What you are asked to do
Every line of the data that includes "dotsc" should be copied out.

*** Data for processing Section Begins ***

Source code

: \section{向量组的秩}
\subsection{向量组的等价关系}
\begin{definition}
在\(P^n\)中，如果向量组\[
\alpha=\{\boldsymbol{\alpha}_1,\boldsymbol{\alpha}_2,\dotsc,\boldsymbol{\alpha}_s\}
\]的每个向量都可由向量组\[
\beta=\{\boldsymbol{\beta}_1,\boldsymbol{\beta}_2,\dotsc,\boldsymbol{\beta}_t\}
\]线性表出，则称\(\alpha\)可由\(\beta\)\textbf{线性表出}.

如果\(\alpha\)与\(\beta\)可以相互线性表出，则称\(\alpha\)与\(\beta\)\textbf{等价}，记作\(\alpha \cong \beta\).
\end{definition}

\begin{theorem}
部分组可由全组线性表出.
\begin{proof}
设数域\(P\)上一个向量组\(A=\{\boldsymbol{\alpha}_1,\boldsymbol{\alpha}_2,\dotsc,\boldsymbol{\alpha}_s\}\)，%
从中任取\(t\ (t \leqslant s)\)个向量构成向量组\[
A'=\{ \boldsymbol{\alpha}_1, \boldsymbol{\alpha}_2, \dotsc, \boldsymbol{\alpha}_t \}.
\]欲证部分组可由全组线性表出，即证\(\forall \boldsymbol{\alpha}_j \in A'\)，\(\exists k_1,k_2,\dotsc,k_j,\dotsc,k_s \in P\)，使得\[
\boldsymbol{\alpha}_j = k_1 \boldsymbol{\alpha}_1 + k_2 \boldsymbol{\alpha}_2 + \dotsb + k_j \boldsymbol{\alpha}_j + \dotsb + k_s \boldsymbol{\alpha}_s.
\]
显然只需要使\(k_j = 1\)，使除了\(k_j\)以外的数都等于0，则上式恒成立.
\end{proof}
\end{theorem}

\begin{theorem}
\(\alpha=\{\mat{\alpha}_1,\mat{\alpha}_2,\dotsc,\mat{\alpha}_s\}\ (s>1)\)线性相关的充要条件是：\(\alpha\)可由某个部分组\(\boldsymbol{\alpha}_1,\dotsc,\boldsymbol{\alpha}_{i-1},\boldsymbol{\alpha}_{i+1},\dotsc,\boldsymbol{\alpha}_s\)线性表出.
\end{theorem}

*** Data for processing Section Ends ***
*** Data for processing Section Begins ***

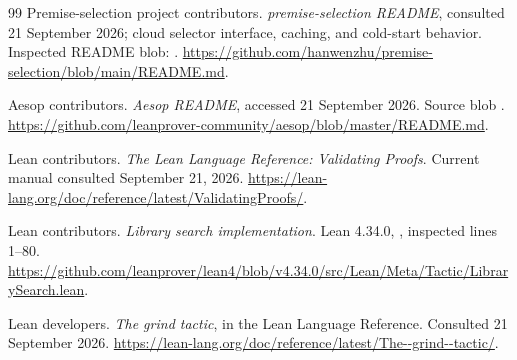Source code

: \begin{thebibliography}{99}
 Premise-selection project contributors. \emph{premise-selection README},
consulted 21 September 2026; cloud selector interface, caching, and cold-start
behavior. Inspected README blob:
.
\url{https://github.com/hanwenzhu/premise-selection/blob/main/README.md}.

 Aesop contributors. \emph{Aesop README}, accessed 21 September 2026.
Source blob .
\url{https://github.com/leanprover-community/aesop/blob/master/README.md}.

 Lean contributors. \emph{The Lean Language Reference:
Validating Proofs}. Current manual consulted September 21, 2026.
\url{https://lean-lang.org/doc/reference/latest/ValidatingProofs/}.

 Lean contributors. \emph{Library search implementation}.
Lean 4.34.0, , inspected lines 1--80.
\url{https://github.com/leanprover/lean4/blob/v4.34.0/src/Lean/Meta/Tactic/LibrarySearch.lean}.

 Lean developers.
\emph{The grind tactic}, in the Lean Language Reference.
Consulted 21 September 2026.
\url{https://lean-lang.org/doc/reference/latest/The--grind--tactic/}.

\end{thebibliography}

*** Data for processing Section Ends ***

Task solution
\alpha=\{\boldsymbol{\alpha}_1,\boldsymbol{\alpha}_2,\dotsc,\boldsymbol{\alpha}_s\}
\beta=\{\boldsymbol{\beta}_1,\boldsymbol{\beta}_2,\dotsc,\boldsymbol{\beta}_t\}
设数域\(P\)上一个向量组\(A=\{\boldsymbol{\alpha}_1,\boldsymbol{\alpha}_2,\dotsc,\boldsymbol{\alpha}_s\}\)，%
A'=\{ \boldsymbol{\alpha}_1, \boldsymbol{\alpha}_2, \dotsc, \boldsymbol{\alpha}_t \}.
\]欲证部分组可由全组线性表出，即证\(\forall \boldsymbol{\alpha}_j \in A'\)，\(\exists k_1,k_2,\dotsc,k_j,\dotsc,k_s \in P\)，使得\[
\(\alpha=\{\mat{\alpha}_1,\mat{\alpha}_2,\dotsc,\mat{\alpha}_s\}\ (s>1)\)线性相关的充要条件是：\(\alpha\)可由某个部分组\(\boldsymbol{\alpha}_1,\dotsc,\boldsymbol{\alpha}_{i-1},\boldsymbol{\alpha}_{i+1},\dotsc,\boldsymbol{\alpha}_s\)线性表出.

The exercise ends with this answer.